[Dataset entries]
----

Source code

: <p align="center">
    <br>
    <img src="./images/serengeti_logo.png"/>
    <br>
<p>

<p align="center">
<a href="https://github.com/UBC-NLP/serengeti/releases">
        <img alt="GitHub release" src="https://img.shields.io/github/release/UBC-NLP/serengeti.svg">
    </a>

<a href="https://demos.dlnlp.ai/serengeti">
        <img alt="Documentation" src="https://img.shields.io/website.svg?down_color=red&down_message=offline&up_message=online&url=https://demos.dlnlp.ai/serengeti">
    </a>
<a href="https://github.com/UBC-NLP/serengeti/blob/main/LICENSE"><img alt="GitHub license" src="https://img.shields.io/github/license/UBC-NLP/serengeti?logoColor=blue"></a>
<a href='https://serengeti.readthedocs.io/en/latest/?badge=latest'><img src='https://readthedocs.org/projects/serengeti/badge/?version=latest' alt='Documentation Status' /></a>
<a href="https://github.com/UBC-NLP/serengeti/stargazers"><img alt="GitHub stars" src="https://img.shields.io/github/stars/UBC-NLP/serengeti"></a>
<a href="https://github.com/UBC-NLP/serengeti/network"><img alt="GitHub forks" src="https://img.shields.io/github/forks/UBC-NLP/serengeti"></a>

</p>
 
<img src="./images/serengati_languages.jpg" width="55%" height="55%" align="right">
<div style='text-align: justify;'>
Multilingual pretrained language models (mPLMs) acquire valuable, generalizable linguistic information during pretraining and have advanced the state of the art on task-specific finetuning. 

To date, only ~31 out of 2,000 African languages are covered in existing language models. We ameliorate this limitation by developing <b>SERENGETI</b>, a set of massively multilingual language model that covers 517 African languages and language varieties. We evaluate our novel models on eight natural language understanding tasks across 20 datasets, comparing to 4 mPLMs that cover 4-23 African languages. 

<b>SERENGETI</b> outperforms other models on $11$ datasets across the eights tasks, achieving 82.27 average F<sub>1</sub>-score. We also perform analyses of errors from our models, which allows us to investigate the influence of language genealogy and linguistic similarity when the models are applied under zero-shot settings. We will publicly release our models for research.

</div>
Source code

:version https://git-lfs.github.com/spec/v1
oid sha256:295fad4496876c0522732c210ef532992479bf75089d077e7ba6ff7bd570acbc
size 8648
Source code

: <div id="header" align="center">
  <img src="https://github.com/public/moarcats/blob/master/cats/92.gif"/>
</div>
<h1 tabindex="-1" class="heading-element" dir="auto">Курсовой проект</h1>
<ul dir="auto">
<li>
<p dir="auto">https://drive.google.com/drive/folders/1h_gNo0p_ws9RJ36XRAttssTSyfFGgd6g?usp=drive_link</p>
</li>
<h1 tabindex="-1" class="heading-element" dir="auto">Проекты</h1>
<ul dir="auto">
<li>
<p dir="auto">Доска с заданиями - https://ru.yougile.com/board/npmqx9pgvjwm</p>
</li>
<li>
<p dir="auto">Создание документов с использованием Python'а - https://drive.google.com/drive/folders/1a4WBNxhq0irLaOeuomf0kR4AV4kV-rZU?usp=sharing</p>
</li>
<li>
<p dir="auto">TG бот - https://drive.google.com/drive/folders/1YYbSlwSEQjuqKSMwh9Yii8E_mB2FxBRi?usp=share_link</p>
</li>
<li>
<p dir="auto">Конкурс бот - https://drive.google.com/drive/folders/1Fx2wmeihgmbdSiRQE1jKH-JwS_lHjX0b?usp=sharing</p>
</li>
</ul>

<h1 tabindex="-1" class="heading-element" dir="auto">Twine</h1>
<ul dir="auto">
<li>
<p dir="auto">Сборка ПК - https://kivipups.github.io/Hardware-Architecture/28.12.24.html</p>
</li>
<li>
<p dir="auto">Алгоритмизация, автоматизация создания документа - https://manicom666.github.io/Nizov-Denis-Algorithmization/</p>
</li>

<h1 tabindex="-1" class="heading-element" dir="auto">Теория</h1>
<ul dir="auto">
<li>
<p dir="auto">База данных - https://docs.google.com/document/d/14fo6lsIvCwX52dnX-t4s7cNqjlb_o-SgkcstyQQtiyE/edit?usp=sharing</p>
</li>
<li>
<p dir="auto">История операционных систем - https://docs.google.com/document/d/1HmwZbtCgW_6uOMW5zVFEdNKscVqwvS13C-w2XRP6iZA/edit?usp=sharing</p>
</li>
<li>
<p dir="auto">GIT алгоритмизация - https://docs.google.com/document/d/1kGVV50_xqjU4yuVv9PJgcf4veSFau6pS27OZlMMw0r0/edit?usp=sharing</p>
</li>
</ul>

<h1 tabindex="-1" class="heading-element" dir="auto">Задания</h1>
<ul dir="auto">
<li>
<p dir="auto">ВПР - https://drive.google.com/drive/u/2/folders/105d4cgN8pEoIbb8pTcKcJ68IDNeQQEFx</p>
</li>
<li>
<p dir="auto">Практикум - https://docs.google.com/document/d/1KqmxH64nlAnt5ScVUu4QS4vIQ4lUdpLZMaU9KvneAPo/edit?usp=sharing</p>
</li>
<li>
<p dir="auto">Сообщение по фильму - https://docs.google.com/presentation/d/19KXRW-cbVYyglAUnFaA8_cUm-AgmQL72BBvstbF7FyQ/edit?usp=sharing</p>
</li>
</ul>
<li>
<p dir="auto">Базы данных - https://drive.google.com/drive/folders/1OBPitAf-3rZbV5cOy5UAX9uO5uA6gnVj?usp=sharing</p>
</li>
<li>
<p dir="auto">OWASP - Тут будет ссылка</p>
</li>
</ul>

----

Output the complete set of records word for word.

ANSWER BOX
Source code

: <p align="center">
    <br>
    <img src="./images/serengeti_logo.png"/>
    <br>
<p>

<p align="center">
<a href="https://github.com/UBC-NLP/serengeti/releases">
        <img alt="GitHub release" src="https://img.shields.io/github/release/UBC-NLP/serengeti.svg">
    </a>

<a href="https://demos.dlnlp.ai/serengeti">
        <img alt="Documentation" src="https://img.shields.io/website.svg?down_color=red&down_message=offline&up_message=online&url=https://demos.dlnlp.ai/serengeti">
    </a>
<a href="https://github.com/UBC-NLP/serengeti/blob/main/LICENSE"><img alt="GitHub license" src="https://img.shields.io/github/license/UBC-NLP/serengeti?logoColor=blue"></a>
<a href='https://serengeti.readthedocs.io/en/latest/?badge=latest'><img src='https://readthedocs.org/projects/serengeti/badge/?version=latest' alt='Documentation Status' /></a>
<a href="https://github.com/UBC-NLP/serengeti/stargazers"><img alt="GitHub stars" src="https://img.shields.io/github/stars/UBC-NLP/serengeti"></a>
<a href="https://github.com/UBC-NLP/serengeti/network"><img alt="GitHub forks" src="https://img.shields.io/github/forks/UBC-NLP/serengeti"></a>

</p>
 
<img src="./images/serengati_languages.jpg" width="55%" height="55%" align="right">
<div style='text-align: justify;'>
Multilingual pretrained language models (mPLMs) acquire valuable, generalizable linguistic information during pretraining and have advanced the state of the art on task-specific finetuning. 

To date, only ~31 out of 2,000 African languages are covered in existing language models. We ameliorate this limitation by developing <b>SERENGETI</b>, a set of massively multilingual language model that covers 517 African languages and language varieties. We evaluate our novel models on eight natural language understanding tasks across 20 datasets, comparing to 4 mPLMs that cover 4-23 African languages. 

<b>SERENGETI</b> outperforms other models on $11$ datasets across the eights tasks, achieving 82.27 average F<sub>1</sub>-score. We also perform analyses of errors from our models, which allows us to investigate the influence of language genealogy and linguistic similarity when the models are applied under zero-shot settings. We will publicly release our models for research.

</div>
Source code

:version https://git-lfs.github.com/spec/v1
oid sha256:295fad4496876c0522732c210ef532992479bf75089d077e7ba6ff7bd570acbc
size 8648
Source code

: <div id="header" align="center">
  <img src="https://github.com/public/moarcats/blob/master/cats/92.gif"/>
</div>
<h1 tabindex="-1" class="heading-element" dir="auto">Курсовой проект</h1>
<ul dir="auto">
<li>
<p dir="auto">https://drive.google.com/drive/folders/1h_gNo0p_ws9RJ36XRAttssTSyfFGgd6g?usp=drive_link</p>
</li>
<h1 tabindex="-1" class="heading-element" dir="auto">Проекты</h1>
<ul dir="auto">
<li>
<p dir="auto">Доска с заданиями - https://ru.yougile.com/board/npmqx9pgvjwm</p>
</li>
<li>
<p dir="auto">Создание документов с использованием Python'а - https://drive.google.com/drive/folders/1a4WBNxhq0irLaOeuomf0kR4AV4kV-rZU?usp=sharing</p>
</li>
<li>
<p dir="auto">TG бот - https://drive.google.com/drive/folders/1YYbSlwSEQjuqKSMwh9Yii8E_mB2FxBRi?usp=share_link</p>
</li>
<li>
<p dir="auto">Конкурс бот - https://drive.google.com/drive/folders/1Fx2wmeihgmbdSiRQE1jKH-JwS_lHjX0b?usp=sharing</p>
</li>
</ul>

<h1 tabindex="-1" class="heading-element" dir="auto">Twine</h1>
<ul dir="auto">
<li>
<p dir="auto">Сборка ПК - https://kivipups.github.io/Hardware-Architecture/28.12.24.html</p>
</li>
<li>
<p dir="auto">Алгоритмизация, автоматизация создания документа - https://manicom666.github.io/Nizov-Denis-Algorithmization/</p>
</li>

<h1 tabindex="-1" class="heading-element" dir="auto">Теория</h1>
<ul dir="auto">
<li>
<p dir="auto">База данных - https://docs.google.com/document/d/14fo6lsIvCwX52dnX-t4s7cNqjlb_o-SgkcstyQQtiyE/edit?usp=sharing</p>
</li>
<li>
<p dir="auto">История операционных систем - https://docs.google.com/document/d/1HmwZbtCgW_6uOMW5zVFEdNKscVqwvS13C-w2XRP6iZA/edit?usp=sharing</p>
</li>
<li>
<p dir="auto">GIT алгоритмизация - https://docs.google.com/document/d/1kGVV50_xqjU4yuVv9PJgcf4veSFau6pS27OZlMMw0r0/edit?usp=sharing</p>
</li>
</ul>

<h1 tabindex="-1" class="heading-element" dir="auto">Задания</h1>
<ul dir="auto">
<li>
<p dir="auto">ВПР - https://drive.google.com/drive/u/2/folders/105d4cgN8pEoIbb8pTcKcJ68IDNeQQEFx</p>
</li>
<li>
<p dir="auto">Практикум - https://docs.google.com/document/d/1KqmxH64nlAnt5ScVUu4QS4vIQ4lUdpLZMaU9KvneAPo/edit?usp=sharing</p>
</li>
<li>
<p dir="auto">Сообщение по фильму - https://docs.google.com/presentation/d/19KXRW-cbVYyglAUnFaA8_cUm-AgmQL72BBvstbF7FyQ/edit?usp=sharing</p>
</li>
</ul>
<li>
<p dir="auto">Базы данных - https://drive.google.com/drive/folders/1OBPitAf-3rZbV5cOy5UAX9uO5uA6gnVj?usp=sharing</p>
</li>
<li>
<p dir="auto">OWASP - Тут будет ссылка</p>
</li>
</ul>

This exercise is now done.